Questions non résolues

 

De cette décision, on doit déduire que la CEDH refuse de pénétrer dans ce qui relève du coeur même de la souveraineté des Etats. Mais le problème essentiel de la définition du "loyalisme" n'est pas résolu. Selon la formulation même employé par la CAA de Nantes, le simple fait d'être "un militant convaincu de la cause palestinienne (..)  et un virulent détracteur de la politique israélienne" peut donc provoquer un doute sur le loyalisme de l'intéressé à l'égard de la France. Aucun juge n'est en mesure d'apprécier cette justification, la CAA parce qu'elle n'exerce qu'un contrôle minimum, la CEDH parce qu'elle laisse aux Etat une très grande autonomie sur ces questions. N'est-il donc pas possible de critiquer la politique israélienne sans être déloyal envers la France ? Rappelons que les Franco-Israéliens qui servent dans l'armée israélienne ne sont pas, quant à eux, considérés comme déloyaux. On le constate, la définition du loyalisme demeure dans le flou. Et sur ce point, la Cour européenne des droits de l'homme "imite de Conrart le silence prudent".

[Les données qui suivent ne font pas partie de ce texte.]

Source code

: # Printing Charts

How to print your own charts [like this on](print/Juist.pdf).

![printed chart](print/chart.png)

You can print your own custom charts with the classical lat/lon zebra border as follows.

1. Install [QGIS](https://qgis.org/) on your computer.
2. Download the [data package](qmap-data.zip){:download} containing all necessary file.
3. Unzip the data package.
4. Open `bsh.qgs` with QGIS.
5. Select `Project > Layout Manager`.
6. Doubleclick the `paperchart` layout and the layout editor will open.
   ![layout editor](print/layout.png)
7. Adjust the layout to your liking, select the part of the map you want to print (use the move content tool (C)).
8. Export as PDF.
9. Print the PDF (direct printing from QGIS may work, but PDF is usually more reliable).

Sur le droit des étrangers  : Chapitre 5 section 2  du manuel de libertés publiques sur internet

1 commentaire:

  1. Votre analyse de cette dernière jurisprudence de la CEDH est aussi concise qu'explicite Elle met en lumière trois des principales caractéristiques du droit et et de son interprétation par le juge

    1. Comme tous les praticiens le savent, le droit n'est pas une science exacte, relevant plus de la science humaine avec tout ce qu'elle comporte de dimension subjective.

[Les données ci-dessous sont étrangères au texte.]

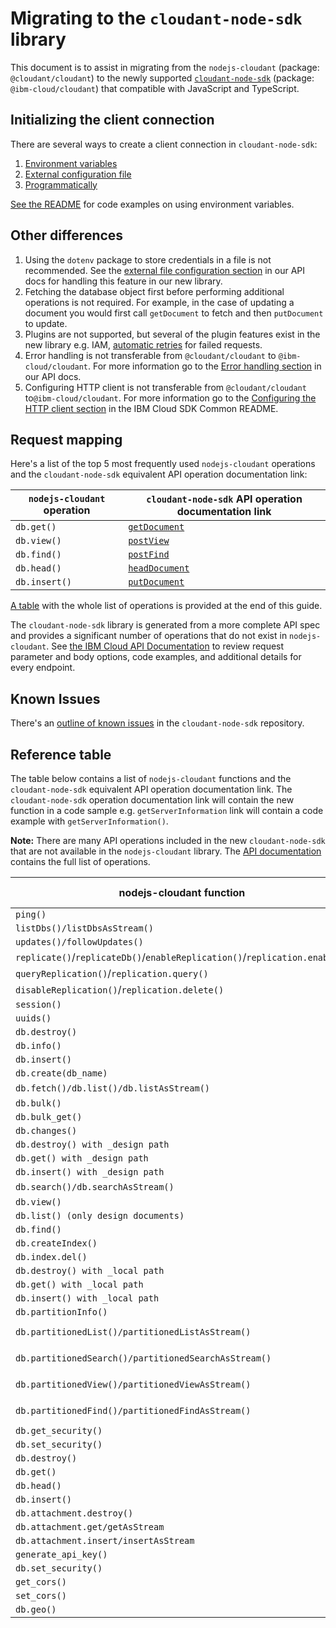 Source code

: # Migrating to the `cloudant-node-sdk` library
This document is to assist in migrating from the `nodejs-cloudant` (package: `@cloudant/cloudant`) to the newly supported [`cloudant-node-sdk`](https://github.com/IBM/cloudant-node-sdk) (package: `@ibm-cloud/cloudant`) that compatible with JavaScript and TypeScript.

## Initializing the client connection
There are several ways to create a client connection in `cloudant-node-sdk`:
1. [Environment variables](https://github.com/IBM/cloudant-node-sdk#authentication-with-environment-variables)
2. [External configuration file](https://github.com/IBM/cloudant-node-sdk#authentication-with-external-configuration)
3. [Programmatically](https://github.com/IBM/cloudant-node-sdk#programmatic-authentication)

[See the README](https://github.com/IBM/cloudant-node-sdk#code-examples) for code examples on using environment variables.

## Other differences
1. Using the `dotenv` package to store credentials in a file is not recommended. See the [external file configuration section](https://github.com/IBM/cloudant-node-sdk#authentication-with-external-configuration) in our API docs for handling this feature in our new library.
1. Fetching the database object first before performing additional operations is not required. For example, in the case of updating a document you would first call `getDocument` to fetch and then `putDocument` to update.
1. Plugins are not supported, but several of the plugin features exist in the new library e.g. IAM, [automatic retries](https://github.com/IBM/ibm-cloud-sdk-common/#automatic-retries) for failed requests.
1. Error handling is not transferable from `@cloudant/cloudant` to `@ibm-cloud/cloudant`. For more information go to the [Error handling section](https://cloud.ibm.com/apidocs/cloudant?code=node#error-handling) in our API docs.
1. Configuring HTTP client is not transferable from `@cloudant/cloudant` to`@ibm-cloud/cloudant`. For more information go to the [Configuring the HTTP client section](https://github.com/IBM/ibm-cloud-sdk-common/#configuring-the-http-client) in the IBM Cloud SDK Common README.

## Request mapping
Here's a list of the top 5 most frequently used `nodejs-cloudant` operations and the `cloudant-node-sdk` equivalent API operation documentation link:

| `nodejs-cloudant` operation | `cloudant-node-sdk` API operation documentation link |
|-----------------------------|---------------------------------|
|`db.get()`                   |[`getDocument`](https://cloud.ibm.com/apidocs/cloudant?code=node#getdocument)|
|`db.view()`                  |[`postView`](https://cloud.ibm.com/apidocs/cloudant?code=node#postview)|
|`db.find()`                  |[`postFind`](https://cloud.ibm.com/apidocs/cloudant?code=node#postfind)|
|`db.head()`                  |[`headDocument`](https://cloud.ibm.com/apidocs/cloudant?code=node#headdocument)|
|`db.insert()`                |[`putDocument`](https://cloud.ibm.com/apidocs/cloudant?code=node#putdocument)|

[A table](#reference-table) with the whole list of operations is provided at the end of this guide.

The `cloudant-node-sdk` library is generated from a more complete API spec and provides a significant number of operations that do not exist in `nodejs-cloudant`. See [the IBM Cloud API Documentation](https://cloud.ibm.com/apidocs/cloudant) to review request parameter and body options, code examples, and additional details for every endpoint.

## Known Issues
There's an [outline of known issues](https://github.com/IBM/cloudant-node-sdk/blob/master/KNOWN_ISSUES.md) in the `cloudant-node-sdk` repository.

## Reference table
The table below contains a list of `nodejs-cloudant` functions and the `cloudant-node-sdk` equivalent API operation documentation link.  The `cloudant-node-sdk` operation documentation link will contain the new function in a code sample e.g. `getServerInformation` link will contain a code example with `getServerInformation()`.

**Note:** There are many API operations included in the new `cloudant-node-sdk` that are not available in the `nodejs-cloudant` library. The [API documentation](https://cloud.ibm.com/apidocs/cloudant?code=node) contains the full list of operations.

|nodejs-cloudant function | cloudant-node-sdk function reference |
|-------------------------|--------------------------------------|
|`ping()`|[`getServerInformation`](https://cloud.ibm.com/apidocs/cloudant?code=node#getserverinformation)|
|`listDbs()/listDbsAsStream()`|[`getAllDbs`](https://cloud.ibm.com/apidocs/cloudant?code=node#getalldbs)|
|`updates()/followUpdates()`|[`getDbUpdates`](https://cloud.ibm.com/apidocs/cloudant?code=node#getdbupdates)|
|`replicate()`/`replicateDb()`/`enableReplication()`/`replication.enable()`|[`putReplicationDocument`](https://cloud.ibm.com/apidocs/cloudant?code=node#putreplicationdocument)|
|`queryReplication()`/`replication.query()`|[`getSchedulerDocument`](https://cloud.ibm.com/apidocs/cloudant?code=node#getschedulerdocument)|
|`disableReplication()`/`replication.delete()`|[`deleteReplicationDocument`](https://cloud.ibm.com/apidocs/cloudant?code=node#deletereplicationdocument)|
|`session()`|[`getSessionInformation`](https://cloud.ibm.com/apidocs/cloudant?code=node#getsessioninformation)|
|`uuids()`|[`getUuids`](https://cloud.ibm.com/apidocs/cloudant?code=node#getuuids)|
|`db.destroy()`|[`deleteDatabase`](https://cloud.ibm.com/apidocs/cloudant?code=node#deletedatabase)|
|`db.info()`|[`getDatabaseInformation`](https://cloud.ibm.com/apidocs/cloudant?code=node#getdatabaseinformation)|
|`db.insert()`|[`postDocument`](https://cloud.ibm.com/apidocs/cloudant?code=node#postdocument)|
|`db.create(db_name)`|[`putDatabase`](https://cloud.ibm.com/apidocs/cloudant?code=node#putdatabase)|
|`db.fetch()/db.list()/db.listAsStream()`|[`postAllDocs`, `postAllDocsAsStream`](https://cloud.ibm.com/apidocs/cloudant?code=node#postalldocs)|
|`db.bulk()`|[`postBulkDocs`](https://cloud.ibm.com/apidocs/cloudant?code=node#postbulkdocs)|
|`db.bulk_get()`|[`postBulkGet`](https://cloud.ibm.com/apidocs/cloudant?code=node#postbulkget)|
|`db.changes()`|[`postChanges`](https://cloud.ibm.com/apidocs/cloudant?code=node#postchanges-databases)|
|`db.destroy() with _design path`|[`deleteDesignDocument`](https://cloud.ibm.com/apidocs/cloudant?code=node#deletedesigndocument)|
|`db.get() with _design path`|[`getDesignDocument`](https://cloud.ibm.com/apidocs/cloudant?code=node#getdesigndocument)|
|`db.insert() with _design path`|[`putDesignDocument`](https://cloud.ibm.com/apidocs/cloudant?code=node#putdesigndocument)|
|`db.search()/db.searchAsStream()`|[`postSearch`, `postSearchAsStream`](https://cloud.ibm.com/apidocs/cloudant?code=node#postsearch)|
|`db.view()`|[`postView`](https://cloud.ibm.com/apidocs/cloudant?code=node#postview)|
|`db.list() (only design documents)`|[`postDesignDocs`](https://cloud.ibm.com/apidocs/cloudant?code=node#postdesigndocs)|
|`db.find()`|[`postFind`](https://cloud.ibm.com/apidocs/cloudant?code=node#postfind)|
|`db.createIndex()`|[`postIndex`](https://cloud.ibm.com/apidocs/cloudant?code=node#postindex)|
|`db.index.del()`|[`deleteIndex`](https://cloud.ibm.com/apidocs/cloudant?code=node#deleteindex)|
|`db.destroy() with _local path`|[`deleteLocalDocument`](https://cloud.ibm.com/apidocs/cloudant?code=node#deletelocaldocument)|
|`db.get() with _local path`|[`getLocalDocument`](https://cloud.ibm.com/apidocs/cloudant?code=node#getlocaldocument)|
|`db.insert() with _local path`|[`putLocalDocument`](https://cloud.ibm.com/apidocs/cloudant?code=node#putlocaldocument)|
|`db.partitionInfo()`|[`getPartitionInformation`](https://cloud.ibm.com/apidocs/cloudant?code=node#getpartitioninformation)|
|`db.partitionedList()/partitionedListAsStream()`|[`postPartitionAllDocs`, `postPartitionAllDocsAsStream`](https://cloud.ibm.com/apidocs/cloudant?code=node#postpartitionalldocs)|
|`db.partitionedSearch()/partitionedSearchAsStream()`|[`postPartitionSearch`, `postPartitionSearchAsStream`](https://cloud.ibm.com/apidocs/cloudant?code=node#postpartitionsearch)|
|`db.partitionedView()/partitionedViewAsStream()`|[`postPartitionView`, `postPartitionViewAsStream`](https://cloud.ibm.com/apidocs/cloudant?code=node#postpartitionview)|
|`db.partitionedFind()/partitionedFindAsStream()`|[`postPartitionFind`, `postPartitionFindAsStream`](https://cloud.ibm.com/apidocs/cloudant?code=node#postpartitionfind-queries)|
|`db.get_security()`|[`getSecurity`](https://cloud.ibm.com/apidocs/cloudant?code=node#getsecurity)|
|`db.set_security()`|[`putSecurity`](https://cloud.ibm.com/apidocs/cloudant?code=node#putsecurity)|
|`db.destroy()`|[`deleteDocument`](https://cloud.ibm.com/apidocs/cloudant?code=node#deletedocument)|
|`db.get()`|[`getDocument`](https://cloud.ibm.com/apidocs/cloudant?code=node#getdocument)|
|`db.head()`|[`headDocument`](https://cloud.ibm.com/apidocs/cloudant?code=node#headdocument)|
|`db.insert()`|[`putDocument`](https://cloud.ibm.com/apidocs/cloudant?code=node#putdocument)|
|`db.attachment.destroy()`|[`deleteAttachment`](https://cloud.ibm.com/apidocs/cloudant?code=node#deleteattachment)|
|`db.attachment.get/getAsStream`|[`getAttachment`](https://cloud.ibm.com/apidocs/cloudant?code=node#getattachment)|
|`db.attachment.insert/insertAsStream`|[`putAttachment`](https://cloud.ibm.com/apidocs/cloudant?code=node#putattachment)|
|`generate_api_key()`|[`postApiKeys`](https://cloud.ibm.com/apidocs/cloudant?code=node#postapikeys)|
|`db.set_security()`|[`putCloudantSecurityConfiguration`](https://cloud.ibm.com/apidocs/cloudant?code=node#putcloudantsecurity)|
|`get_cors()`|[`getCorsInformation`](https://cloud.ibm.com/apidocs/cloudant?code=node#getcorsinformation)|
|`set_cors()`|[`putCorsConfiguration`](https://cloud.ibm.com/apidocs/cloudant?code=node#putcorsconfiguration)|
|`db.geo()`|[`getGeo`](https://cloud.ibm.com/apidocs/cloudant?code=node#getgeo)|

    2. Confronté à un problème d'interprétation du droit sur un sujet sensible politiquement, le juge peut, en fonction des circonstances, soit contourner purement et simplement l'obstacle, soit rester dans le flou ou dans l'impressionnisme (qui n'a rien à voir avec l'école de peinture du même nom). Ce n'est pas très courageux mais cela permet de sauver les apparences !

    3. En dernière analyse, quoi qu'on en dise, toute décision d'une juridiction est un savant cocktail de principe général et d'opportunité. En fonction du lieu et du temps, la part de l'un est plus importante que celle de l'autre et vice et versa. Dans le cas d'espèce, y compris le juge européen de Strasbourg n'échappe pas à la règle qui s'applique bien évidemment à la Justice française (administrative et judiciaire).

    "La chose la plus utile à propos d'un principe, c'est qu'on peut toujours le sacrifier à une opportunité (Somerset Maugham).